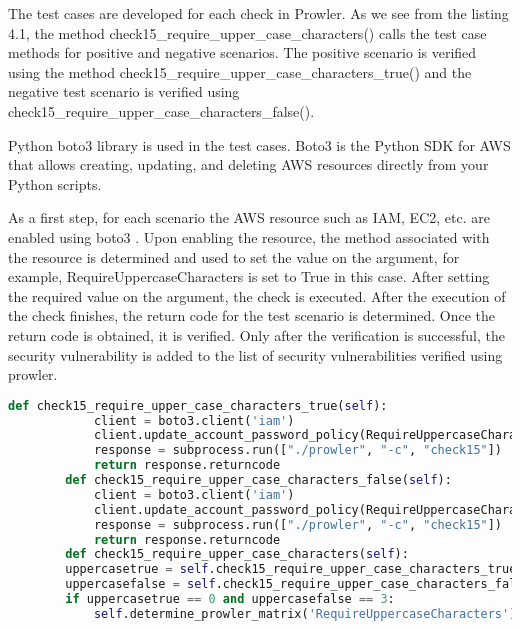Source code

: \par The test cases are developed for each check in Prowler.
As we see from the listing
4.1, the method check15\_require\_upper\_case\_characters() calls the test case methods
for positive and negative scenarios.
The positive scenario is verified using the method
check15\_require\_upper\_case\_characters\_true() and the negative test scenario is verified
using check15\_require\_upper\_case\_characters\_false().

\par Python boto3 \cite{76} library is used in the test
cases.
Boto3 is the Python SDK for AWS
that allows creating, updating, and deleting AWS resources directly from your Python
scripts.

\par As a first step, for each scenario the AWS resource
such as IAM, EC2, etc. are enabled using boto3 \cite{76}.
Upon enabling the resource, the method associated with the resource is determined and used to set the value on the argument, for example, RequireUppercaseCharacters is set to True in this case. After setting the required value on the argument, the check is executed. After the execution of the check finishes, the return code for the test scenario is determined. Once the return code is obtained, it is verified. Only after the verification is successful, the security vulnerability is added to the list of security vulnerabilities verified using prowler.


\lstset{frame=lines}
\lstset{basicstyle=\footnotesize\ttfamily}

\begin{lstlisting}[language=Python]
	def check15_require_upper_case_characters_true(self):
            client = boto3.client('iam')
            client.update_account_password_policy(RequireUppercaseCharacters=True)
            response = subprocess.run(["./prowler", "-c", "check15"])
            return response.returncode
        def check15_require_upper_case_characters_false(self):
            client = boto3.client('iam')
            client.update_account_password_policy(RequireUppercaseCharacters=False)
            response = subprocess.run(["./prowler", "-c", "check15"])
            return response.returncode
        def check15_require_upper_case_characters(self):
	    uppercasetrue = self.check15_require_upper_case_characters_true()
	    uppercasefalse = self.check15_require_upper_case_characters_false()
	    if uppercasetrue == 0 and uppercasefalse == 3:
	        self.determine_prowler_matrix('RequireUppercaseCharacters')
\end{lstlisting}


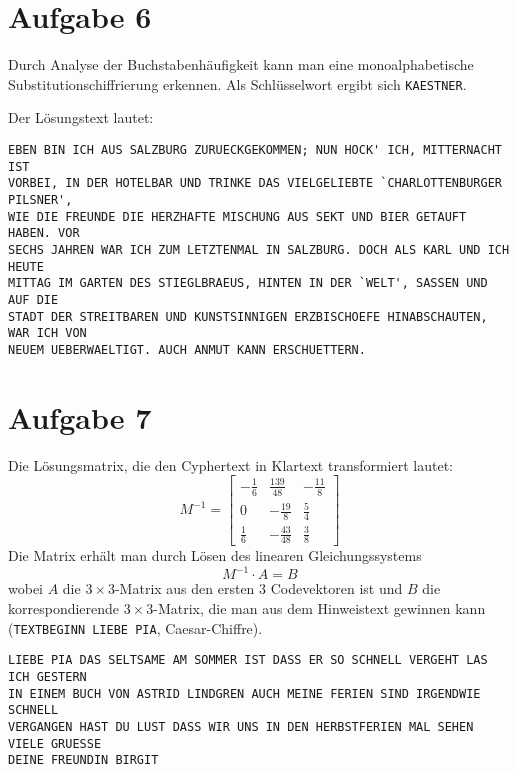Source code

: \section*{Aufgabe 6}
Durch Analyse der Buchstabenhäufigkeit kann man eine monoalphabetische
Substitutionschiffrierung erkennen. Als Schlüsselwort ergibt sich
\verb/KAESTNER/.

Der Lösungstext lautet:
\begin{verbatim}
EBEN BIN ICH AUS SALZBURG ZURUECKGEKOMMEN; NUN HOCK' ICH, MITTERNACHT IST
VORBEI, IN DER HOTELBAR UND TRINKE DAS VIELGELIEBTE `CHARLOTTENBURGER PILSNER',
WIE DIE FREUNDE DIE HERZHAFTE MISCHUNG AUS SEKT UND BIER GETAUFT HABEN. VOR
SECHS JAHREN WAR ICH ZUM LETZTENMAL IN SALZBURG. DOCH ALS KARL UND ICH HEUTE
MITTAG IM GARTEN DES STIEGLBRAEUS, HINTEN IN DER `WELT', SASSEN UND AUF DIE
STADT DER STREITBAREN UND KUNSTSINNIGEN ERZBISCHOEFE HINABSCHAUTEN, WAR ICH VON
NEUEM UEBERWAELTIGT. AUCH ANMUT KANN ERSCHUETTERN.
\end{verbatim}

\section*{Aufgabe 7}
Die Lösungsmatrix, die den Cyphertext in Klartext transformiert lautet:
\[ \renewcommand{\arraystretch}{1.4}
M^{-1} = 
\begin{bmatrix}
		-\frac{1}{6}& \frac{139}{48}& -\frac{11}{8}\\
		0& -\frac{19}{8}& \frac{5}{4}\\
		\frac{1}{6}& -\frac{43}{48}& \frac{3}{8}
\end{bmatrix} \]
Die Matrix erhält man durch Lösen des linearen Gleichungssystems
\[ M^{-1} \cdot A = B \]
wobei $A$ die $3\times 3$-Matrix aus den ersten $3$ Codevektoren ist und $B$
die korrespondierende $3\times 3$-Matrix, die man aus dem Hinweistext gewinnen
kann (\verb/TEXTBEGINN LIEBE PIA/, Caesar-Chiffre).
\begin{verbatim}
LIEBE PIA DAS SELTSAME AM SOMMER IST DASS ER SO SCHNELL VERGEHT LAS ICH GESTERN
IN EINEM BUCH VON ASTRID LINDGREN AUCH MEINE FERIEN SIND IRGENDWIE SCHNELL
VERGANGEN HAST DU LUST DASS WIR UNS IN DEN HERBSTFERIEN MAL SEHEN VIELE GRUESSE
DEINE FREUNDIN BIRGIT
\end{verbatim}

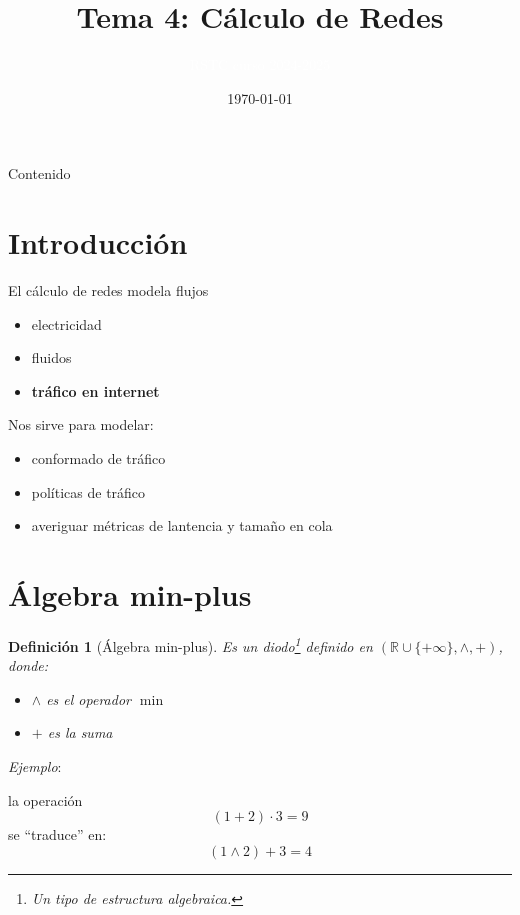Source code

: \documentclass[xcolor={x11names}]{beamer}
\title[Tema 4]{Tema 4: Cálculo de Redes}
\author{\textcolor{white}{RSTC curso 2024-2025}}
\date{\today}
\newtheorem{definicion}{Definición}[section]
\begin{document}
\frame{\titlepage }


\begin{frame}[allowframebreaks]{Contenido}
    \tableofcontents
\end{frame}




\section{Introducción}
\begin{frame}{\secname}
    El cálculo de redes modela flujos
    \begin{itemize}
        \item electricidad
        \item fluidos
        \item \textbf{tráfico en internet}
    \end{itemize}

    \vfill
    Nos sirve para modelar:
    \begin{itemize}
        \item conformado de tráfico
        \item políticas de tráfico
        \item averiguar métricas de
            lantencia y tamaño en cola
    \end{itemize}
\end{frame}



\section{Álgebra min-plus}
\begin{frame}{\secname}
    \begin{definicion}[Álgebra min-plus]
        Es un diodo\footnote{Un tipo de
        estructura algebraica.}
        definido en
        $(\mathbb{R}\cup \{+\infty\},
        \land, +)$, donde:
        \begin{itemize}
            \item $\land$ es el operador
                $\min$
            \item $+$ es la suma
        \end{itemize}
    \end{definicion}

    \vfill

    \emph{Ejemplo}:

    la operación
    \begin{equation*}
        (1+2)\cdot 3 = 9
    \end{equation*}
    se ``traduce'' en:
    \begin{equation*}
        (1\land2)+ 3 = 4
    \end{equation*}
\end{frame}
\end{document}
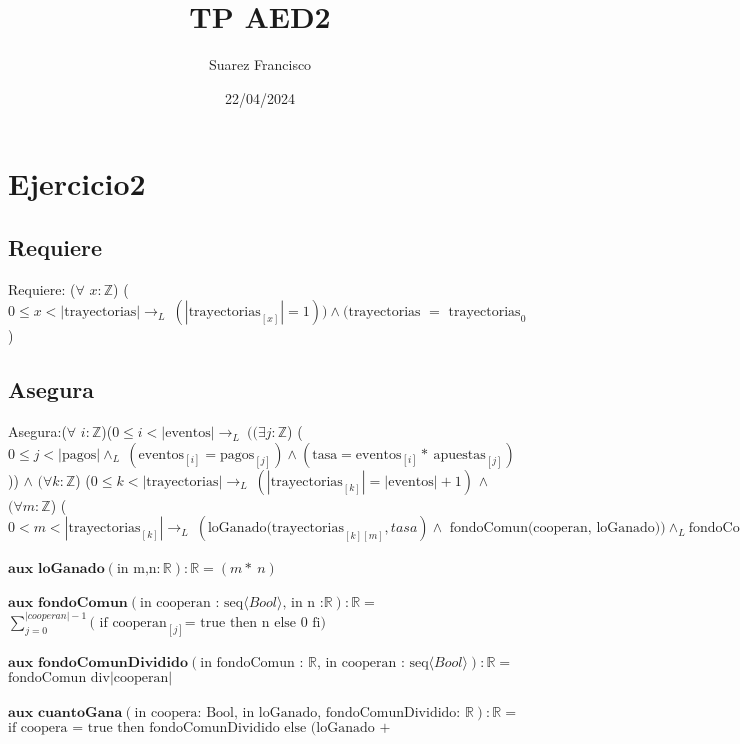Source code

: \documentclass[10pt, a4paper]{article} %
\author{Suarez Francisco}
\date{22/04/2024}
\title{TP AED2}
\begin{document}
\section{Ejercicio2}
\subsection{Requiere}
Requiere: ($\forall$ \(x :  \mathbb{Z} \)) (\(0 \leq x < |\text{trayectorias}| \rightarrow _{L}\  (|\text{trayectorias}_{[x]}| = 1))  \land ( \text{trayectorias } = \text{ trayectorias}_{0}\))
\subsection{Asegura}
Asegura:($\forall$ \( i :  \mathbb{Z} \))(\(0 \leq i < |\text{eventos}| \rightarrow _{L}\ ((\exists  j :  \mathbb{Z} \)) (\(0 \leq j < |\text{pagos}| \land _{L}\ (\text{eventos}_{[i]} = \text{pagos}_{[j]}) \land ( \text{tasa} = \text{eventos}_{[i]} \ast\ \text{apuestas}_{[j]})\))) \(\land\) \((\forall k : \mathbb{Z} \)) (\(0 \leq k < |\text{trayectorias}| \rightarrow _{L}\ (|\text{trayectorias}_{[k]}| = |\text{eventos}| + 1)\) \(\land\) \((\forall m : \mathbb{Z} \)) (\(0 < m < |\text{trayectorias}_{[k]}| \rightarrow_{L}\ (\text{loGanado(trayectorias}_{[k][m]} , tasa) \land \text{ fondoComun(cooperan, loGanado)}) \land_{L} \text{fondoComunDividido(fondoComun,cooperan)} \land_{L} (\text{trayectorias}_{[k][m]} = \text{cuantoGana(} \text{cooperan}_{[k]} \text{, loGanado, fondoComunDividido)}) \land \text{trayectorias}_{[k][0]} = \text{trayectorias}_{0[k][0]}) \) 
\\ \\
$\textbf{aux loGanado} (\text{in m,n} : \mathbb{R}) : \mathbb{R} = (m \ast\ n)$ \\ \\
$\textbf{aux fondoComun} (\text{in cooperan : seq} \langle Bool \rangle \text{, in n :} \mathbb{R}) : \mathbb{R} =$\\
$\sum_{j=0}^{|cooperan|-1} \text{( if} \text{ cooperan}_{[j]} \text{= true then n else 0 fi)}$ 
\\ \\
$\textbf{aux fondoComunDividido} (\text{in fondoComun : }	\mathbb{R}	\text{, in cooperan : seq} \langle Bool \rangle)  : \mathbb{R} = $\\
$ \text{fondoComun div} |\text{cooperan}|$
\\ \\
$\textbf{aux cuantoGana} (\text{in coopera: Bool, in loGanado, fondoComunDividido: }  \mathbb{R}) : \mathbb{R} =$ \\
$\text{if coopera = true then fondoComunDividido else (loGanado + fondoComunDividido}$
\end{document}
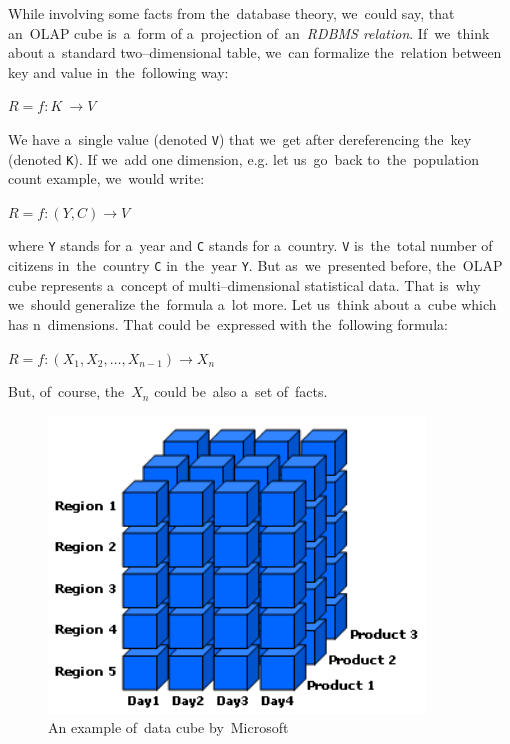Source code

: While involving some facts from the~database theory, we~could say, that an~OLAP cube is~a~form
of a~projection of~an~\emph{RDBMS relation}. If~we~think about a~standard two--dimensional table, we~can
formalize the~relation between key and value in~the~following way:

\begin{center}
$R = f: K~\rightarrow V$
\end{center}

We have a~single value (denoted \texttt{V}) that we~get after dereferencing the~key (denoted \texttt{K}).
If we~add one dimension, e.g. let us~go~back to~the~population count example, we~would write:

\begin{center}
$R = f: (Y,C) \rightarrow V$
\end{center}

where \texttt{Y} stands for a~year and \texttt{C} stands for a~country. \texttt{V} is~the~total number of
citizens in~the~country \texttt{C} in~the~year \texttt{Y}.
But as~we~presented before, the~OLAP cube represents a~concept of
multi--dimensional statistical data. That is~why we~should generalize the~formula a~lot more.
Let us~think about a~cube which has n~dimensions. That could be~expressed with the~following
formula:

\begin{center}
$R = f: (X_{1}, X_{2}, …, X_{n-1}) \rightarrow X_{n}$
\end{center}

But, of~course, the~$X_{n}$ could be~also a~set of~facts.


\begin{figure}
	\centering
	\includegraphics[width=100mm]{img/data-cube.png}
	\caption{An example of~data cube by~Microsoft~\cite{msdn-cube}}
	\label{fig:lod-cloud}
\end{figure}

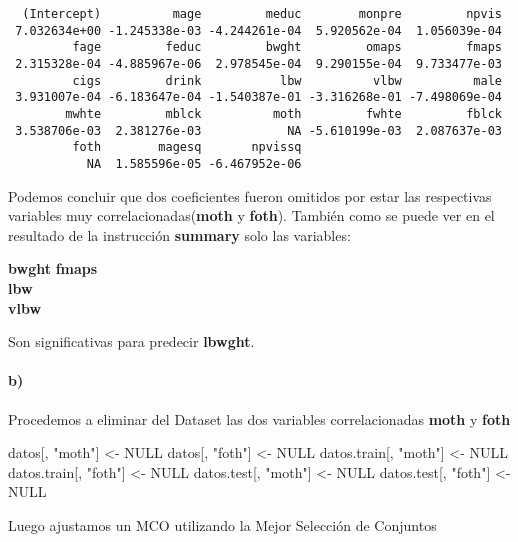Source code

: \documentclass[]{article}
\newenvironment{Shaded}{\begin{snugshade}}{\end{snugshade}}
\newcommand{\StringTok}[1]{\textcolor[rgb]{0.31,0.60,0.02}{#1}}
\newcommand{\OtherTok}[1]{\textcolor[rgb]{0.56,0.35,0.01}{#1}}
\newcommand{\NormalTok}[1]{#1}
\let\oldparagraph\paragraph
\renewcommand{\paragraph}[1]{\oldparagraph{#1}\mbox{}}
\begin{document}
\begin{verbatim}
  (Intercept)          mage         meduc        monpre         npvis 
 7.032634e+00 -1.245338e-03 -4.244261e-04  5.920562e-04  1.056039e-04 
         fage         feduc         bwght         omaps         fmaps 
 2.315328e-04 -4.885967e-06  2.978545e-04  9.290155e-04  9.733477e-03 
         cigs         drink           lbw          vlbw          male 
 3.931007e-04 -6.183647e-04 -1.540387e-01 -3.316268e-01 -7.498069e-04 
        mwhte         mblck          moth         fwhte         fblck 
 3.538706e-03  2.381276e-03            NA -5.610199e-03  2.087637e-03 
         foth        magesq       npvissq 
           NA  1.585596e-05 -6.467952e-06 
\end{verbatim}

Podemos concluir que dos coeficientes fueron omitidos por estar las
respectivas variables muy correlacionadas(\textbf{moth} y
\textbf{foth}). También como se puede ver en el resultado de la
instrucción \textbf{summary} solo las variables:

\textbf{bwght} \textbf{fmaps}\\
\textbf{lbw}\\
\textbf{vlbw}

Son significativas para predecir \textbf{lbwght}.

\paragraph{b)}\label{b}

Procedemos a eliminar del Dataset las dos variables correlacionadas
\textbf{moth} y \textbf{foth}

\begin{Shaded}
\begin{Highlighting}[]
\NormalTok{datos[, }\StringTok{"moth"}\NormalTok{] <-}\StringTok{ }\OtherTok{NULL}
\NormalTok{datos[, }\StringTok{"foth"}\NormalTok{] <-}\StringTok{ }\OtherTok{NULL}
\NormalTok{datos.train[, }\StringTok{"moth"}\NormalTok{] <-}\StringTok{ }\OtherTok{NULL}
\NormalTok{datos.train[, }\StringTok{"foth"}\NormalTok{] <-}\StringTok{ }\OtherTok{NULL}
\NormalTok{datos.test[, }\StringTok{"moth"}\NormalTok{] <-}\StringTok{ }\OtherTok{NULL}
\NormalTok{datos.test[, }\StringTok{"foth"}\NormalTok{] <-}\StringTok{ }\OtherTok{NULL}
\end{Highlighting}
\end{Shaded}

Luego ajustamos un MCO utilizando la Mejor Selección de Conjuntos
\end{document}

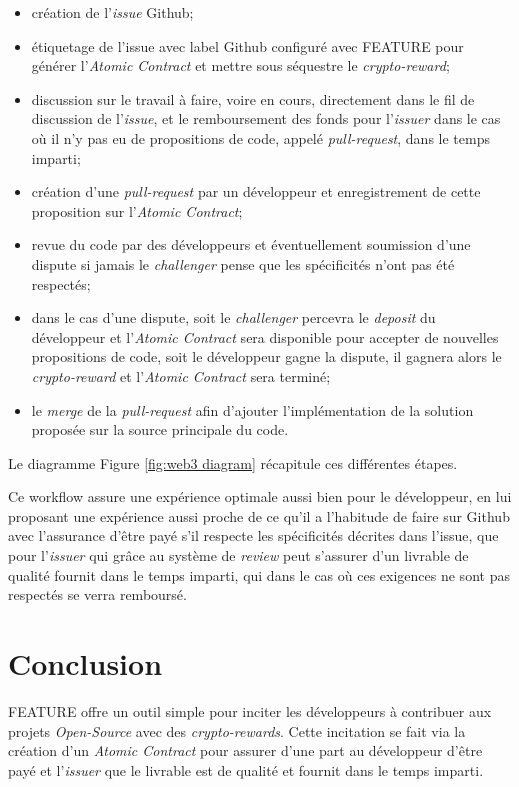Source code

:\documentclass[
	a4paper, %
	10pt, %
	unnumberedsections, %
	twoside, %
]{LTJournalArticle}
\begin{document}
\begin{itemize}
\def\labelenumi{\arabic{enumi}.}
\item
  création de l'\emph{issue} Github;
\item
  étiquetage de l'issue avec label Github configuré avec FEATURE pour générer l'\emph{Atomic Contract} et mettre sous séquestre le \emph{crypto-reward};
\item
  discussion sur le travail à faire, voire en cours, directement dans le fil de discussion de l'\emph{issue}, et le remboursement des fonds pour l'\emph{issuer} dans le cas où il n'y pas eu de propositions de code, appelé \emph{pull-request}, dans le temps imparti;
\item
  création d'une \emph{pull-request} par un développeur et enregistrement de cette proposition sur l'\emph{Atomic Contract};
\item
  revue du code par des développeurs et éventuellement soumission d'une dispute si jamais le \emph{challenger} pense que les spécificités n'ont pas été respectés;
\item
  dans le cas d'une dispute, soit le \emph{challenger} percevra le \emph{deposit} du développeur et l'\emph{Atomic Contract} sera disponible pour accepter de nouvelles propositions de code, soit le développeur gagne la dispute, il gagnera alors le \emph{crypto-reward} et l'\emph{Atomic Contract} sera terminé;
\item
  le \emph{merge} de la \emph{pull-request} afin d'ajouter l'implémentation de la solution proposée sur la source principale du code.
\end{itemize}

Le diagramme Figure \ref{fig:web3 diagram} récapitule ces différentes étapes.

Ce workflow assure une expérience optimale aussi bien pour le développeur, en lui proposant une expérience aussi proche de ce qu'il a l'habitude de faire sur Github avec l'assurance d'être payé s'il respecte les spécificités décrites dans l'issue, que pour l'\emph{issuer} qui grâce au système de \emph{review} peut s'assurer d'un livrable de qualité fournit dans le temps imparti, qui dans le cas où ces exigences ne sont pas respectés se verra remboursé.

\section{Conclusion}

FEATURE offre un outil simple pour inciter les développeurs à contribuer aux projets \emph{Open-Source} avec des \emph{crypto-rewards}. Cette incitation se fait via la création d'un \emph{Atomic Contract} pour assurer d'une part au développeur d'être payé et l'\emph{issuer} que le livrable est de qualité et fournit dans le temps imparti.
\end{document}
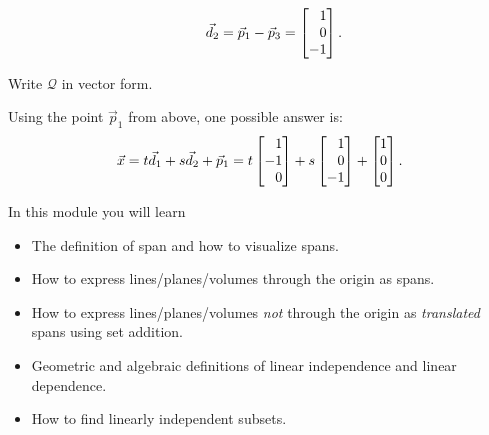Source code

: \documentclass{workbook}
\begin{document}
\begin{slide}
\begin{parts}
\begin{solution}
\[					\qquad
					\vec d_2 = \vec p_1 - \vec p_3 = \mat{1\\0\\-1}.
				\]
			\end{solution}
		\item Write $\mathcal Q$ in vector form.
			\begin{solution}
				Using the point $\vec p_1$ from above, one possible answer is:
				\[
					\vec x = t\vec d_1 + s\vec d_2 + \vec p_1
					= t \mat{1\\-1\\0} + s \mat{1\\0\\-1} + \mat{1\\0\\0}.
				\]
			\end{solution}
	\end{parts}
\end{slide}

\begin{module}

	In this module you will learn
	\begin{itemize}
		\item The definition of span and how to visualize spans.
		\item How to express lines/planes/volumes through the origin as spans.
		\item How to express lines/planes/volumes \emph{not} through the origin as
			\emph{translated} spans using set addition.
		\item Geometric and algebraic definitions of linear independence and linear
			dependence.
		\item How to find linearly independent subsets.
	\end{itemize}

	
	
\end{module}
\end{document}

EXERCISE OBJECTIVE: Search the listing above for the lines with "WIE DIE FREUNDE" and "MITTAG IM GARTEN", then output those lines and all lines between them exactly.

THE ANSWER:
WIE DIE FREUNDE DIE HERZHAFTE MISCHUNG AUS SEKT UND BIER GETAUFT HABEN. VOR
SECHS JAHREN WAR ICH ZUM LETZTENMAL IN SALZBURG. DOCH ALS KARL UND ICH HEUTE
MITTAG IM GARTEN DES STIEGLBRAEUS, HINTEN IN DER `WELT', SASSEN UND AUF DIE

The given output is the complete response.